-- TASK TO COMPLETE --
From the first line to the last, reproduce the records below exactly, omitting any picture.

Source texts of formatted documents
------------------------------------------------

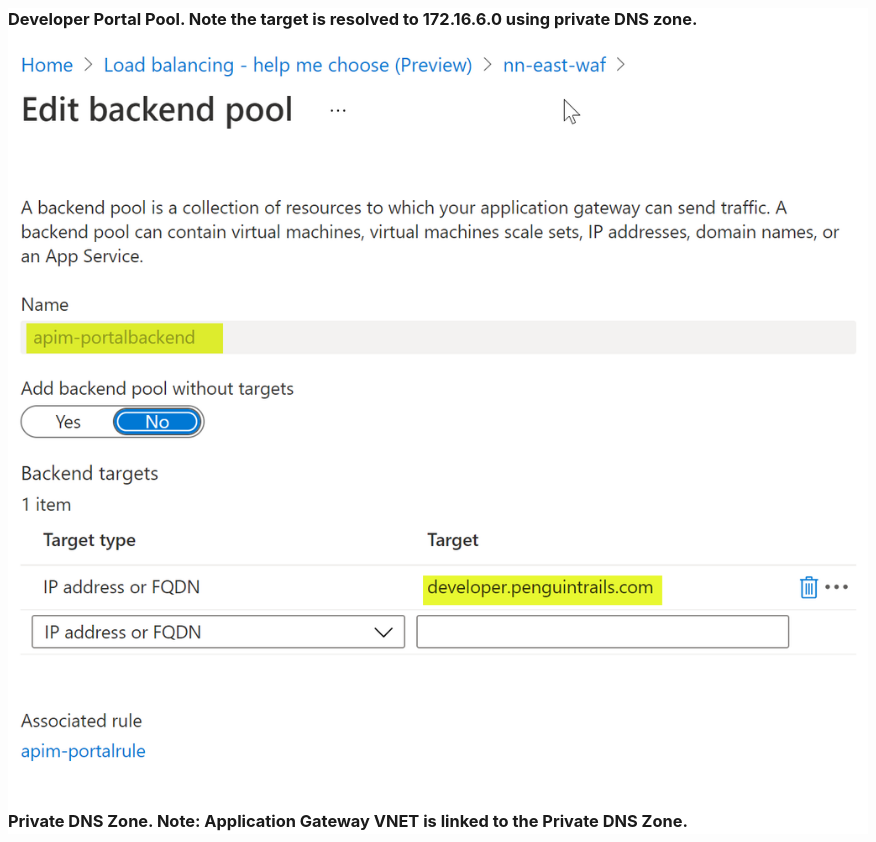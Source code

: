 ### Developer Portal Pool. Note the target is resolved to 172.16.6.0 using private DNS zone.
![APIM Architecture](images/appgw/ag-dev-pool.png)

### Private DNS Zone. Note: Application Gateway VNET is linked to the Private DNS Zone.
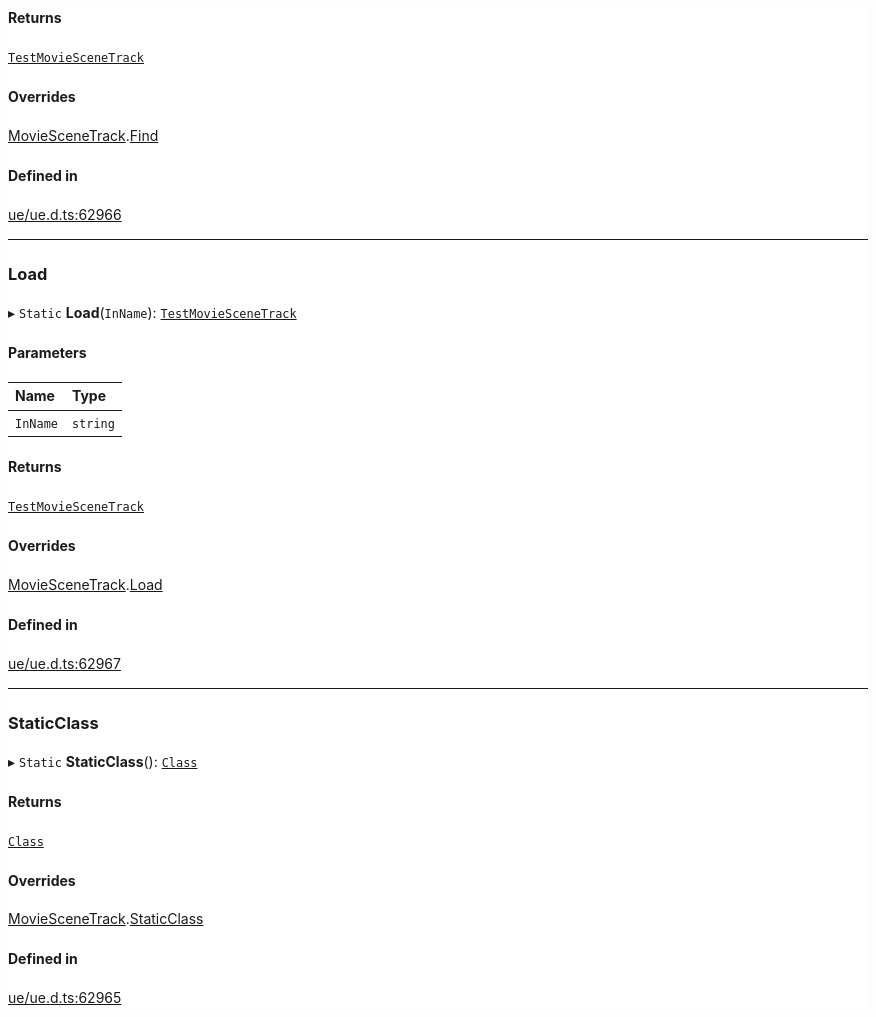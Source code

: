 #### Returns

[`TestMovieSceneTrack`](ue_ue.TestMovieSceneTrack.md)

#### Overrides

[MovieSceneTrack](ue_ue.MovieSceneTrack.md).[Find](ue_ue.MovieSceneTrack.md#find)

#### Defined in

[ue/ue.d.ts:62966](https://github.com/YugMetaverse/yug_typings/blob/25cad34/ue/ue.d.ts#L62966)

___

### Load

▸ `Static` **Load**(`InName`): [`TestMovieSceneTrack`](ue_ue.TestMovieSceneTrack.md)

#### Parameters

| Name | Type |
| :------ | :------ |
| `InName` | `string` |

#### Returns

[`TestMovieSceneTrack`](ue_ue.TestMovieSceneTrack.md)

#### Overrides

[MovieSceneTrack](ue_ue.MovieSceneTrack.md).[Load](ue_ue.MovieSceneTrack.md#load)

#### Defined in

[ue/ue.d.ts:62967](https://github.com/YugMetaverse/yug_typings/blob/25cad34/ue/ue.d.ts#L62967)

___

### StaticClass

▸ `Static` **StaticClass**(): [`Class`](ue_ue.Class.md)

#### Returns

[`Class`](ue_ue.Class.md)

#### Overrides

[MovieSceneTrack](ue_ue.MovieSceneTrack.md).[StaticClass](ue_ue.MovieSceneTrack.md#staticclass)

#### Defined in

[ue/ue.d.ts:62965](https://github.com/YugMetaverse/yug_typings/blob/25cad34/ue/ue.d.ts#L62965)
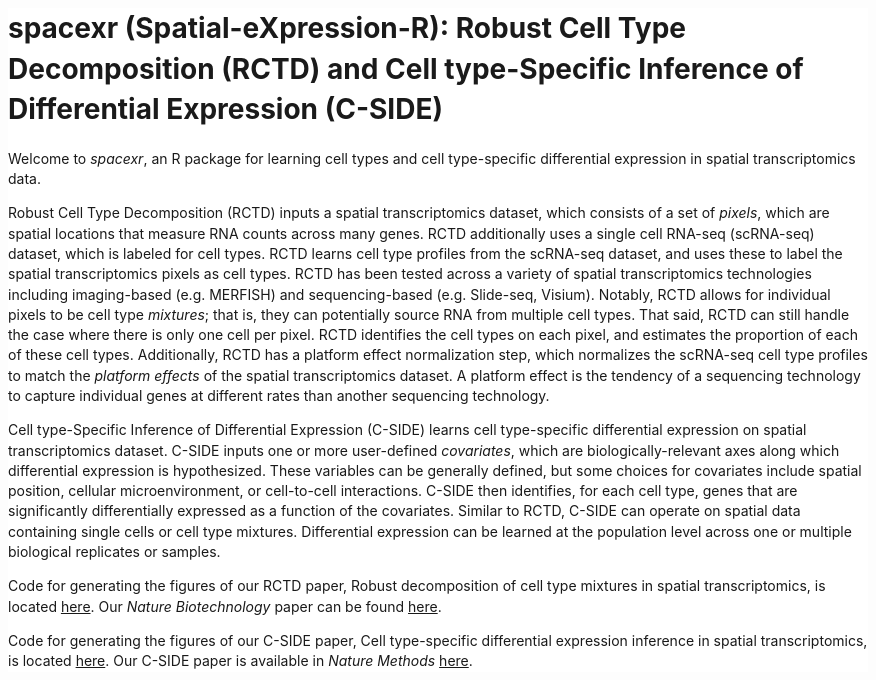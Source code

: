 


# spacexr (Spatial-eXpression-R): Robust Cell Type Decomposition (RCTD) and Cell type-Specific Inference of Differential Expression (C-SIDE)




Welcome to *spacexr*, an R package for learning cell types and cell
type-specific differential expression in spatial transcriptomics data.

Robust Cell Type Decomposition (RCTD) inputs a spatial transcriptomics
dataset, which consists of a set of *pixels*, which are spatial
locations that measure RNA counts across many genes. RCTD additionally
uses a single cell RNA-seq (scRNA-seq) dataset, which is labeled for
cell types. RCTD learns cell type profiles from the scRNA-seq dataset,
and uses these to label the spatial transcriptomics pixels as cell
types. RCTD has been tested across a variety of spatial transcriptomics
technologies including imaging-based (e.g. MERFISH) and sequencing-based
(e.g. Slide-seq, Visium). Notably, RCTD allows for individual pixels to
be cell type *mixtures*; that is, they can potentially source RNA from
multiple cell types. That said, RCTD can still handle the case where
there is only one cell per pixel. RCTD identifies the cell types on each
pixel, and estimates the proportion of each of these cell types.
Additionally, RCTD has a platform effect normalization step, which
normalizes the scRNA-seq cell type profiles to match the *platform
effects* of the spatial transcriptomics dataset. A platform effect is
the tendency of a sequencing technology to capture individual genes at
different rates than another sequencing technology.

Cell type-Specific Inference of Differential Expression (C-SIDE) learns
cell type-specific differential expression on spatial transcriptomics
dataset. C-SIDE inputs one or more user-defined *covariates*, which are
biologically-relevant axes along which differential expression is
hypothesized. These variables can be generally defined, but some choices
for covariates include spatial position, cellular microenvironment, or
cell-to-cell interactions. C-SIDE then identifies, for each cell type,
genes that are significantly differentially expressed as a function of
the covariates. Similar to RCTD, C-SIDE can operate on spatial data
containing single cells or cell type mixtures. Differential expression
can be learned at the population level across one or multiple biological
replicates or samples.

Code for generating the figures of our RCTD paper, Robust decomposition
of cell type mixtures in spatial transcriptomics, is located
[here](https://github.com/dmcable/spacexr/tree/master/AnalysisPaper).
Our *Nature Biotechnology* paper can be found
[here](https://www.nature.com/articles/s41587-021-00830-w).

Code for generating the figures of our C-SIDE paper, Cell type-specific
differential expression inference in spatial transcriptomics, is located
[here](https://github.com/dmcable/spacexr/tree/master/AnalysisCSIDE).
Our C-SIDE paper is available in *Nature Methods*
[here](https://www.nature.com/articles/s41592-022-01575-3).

------------------------------------------------

-- RESULT --
Source code

: ### Developer Portal Pool. Note the target is resolved to 172.16.6.0 using private DNS zone.
![APIM Architecture](images/appgw/ag-dev-pool.png)

### Private DNS Zone. Note: Application Gateway VNET is linked to the Private DNS Zone.
Source code

: #### Returns

[`TestMovieSceneTrack`](ue_ue.TestMovieSceneTrack.md)

#### Overrides

[MovieSceneTrack](ue_ue.MovieSceneTrack.md).[Find](ue_ue.MovieSceneTrack.md#find)

#### Defined in

[ue/ue.d.ts:62966](https://github.com/YugMetaverse/yug_typings/blob/25cad34/ue/ue.d.ts#L62966)

___

### Load

▸ `Static` **Load**(`InName`): [`TestMovieSceneTrack`](ue_ue.TestMovieSceneTrack.md)

#### Parameters

| Name | Type |
| :------ | :------ |
| `InName` | `string` |

#### Returns

[`TestMovieSceneTrack`](ue_ue.TestMovieSceneTrack.md)

#### Overrides

[MovieSceneTrack](ue_ue.MovieSceneTrack.md).[Load](ue_ue.MovieSceneTrack.md#load)

#### Defined in

[ue/ue.d.ts:62967](https://github.com/YugMetaverse/yug_typings/blob/25cad34/ue/ue.d.ts#L62967)

___

### StaticClass

▸ `Static` **StaticClass**(): [`Class`](ue_ue.Class.md)

#### Returns

[`Class`](ue_ue.Class.md)

#### Overrides

[MovieSceneTrack](ue_ue.MovieSceneTrack.md).[StaticClass](ue_ue.MovieSceneTrack.md#staticclass)

#### Defined in

[ue/ue.d.ts:62965](https://github.com/YugMetaverse/yug_typings/blob/25cad34/ue/ue.d.ts#L62965)
Source code

: 


# spacexr (Spatial-eXpression-R): Robust Cell Type Decomposition (RCTD) and Cell type-Specific Inference of Differential Expression (C-SIDE)




Welcome to *spacexr*, an R package for learning cell types and cell
type-specific differential expression in spatial transcriptomics data.

Robust Cell Type Decomposition (RCTD) inputs a spatial transcriptomics
dataset, which consists of a set of *pixels*, which are spatial
locations that measure RNA counts across many genes. RCTD additionally
uses a single cell RNA-seq (scRNA-seq) dataset, which is labeled for
cell types. RCTD learns cell type profiles from the scRNA-seq dataset,
and uses these to label the spatial transcriptomics pixels as cell
types. RCTD has been tested across a variety of spatial transcriptomics
technologies including imaging-based (e.g. MERFISH) and sequencing-based
(e.g. Slide-seq, Visium). Notably, RCTD allows for individual pixels to
be cell type *mixtures*; that is, they can potentially source RNA from
multiple cell types. That said, RCTD can still handle the case where
there is only one cell per pixel. RCTD identifies the cell types on each
pixel, and estimates the proportion of each of these cell types.
Additionally, RCTD has a platform effect normalization step, which
normalizes the scRNA-seq cell type profiles to match the *platform
effects* of the spatial transcriptomics dataset. A platform effect is
the tendency of a sequencing technology to capture individual genes at
different rates than another sequencing technology.

Cell type-Specific Inference of Differential Expression (C-SIDE) learns
cell type-specific differential expression on spatial transcriptomics
dataset. C-SIDE inputs one or more user-defined *covariates*, which are
biologically-relevant axes along which differential expression is
hypothesized. These variables can be generally defined, but some choices
for covariates include spatial position, cellular microenvironment, or
cell-to-cell interactions. C-SIDE then identifies, for each cell type,
genes that are significantly differentially expressed as a function of
the covariates. Similar to RCTD, C-SIDE can operate on spatial data
containing single cells or cell type mixtures. Differential expression
can be learned at the population level across one or multiple biological
replicates or samples.

Code for generating the figures of our RCTD paper, Robust decomposition
of cell type mixtures in spatial transcriptomics, is located
[here](https://github.com/dmcable/spacexr/tree/master/AnalysisPaper).
Our *Nature Biotechnology* paper can be found
[here](https://www.nature.com/articles/s41587-021-00830-w).

Code for generating the figures of our C-SIDE paper, Cell type-specific
differential expression inference in spatial transcriptomics, is located
[here](https://github.com/dmcable/spacexr/tree/master/AnalysisCSIDE).
Our C-SIDE paper is available in *Nature Methods*
[here](https://www.nature.com/articles/s41592-022-01575-3).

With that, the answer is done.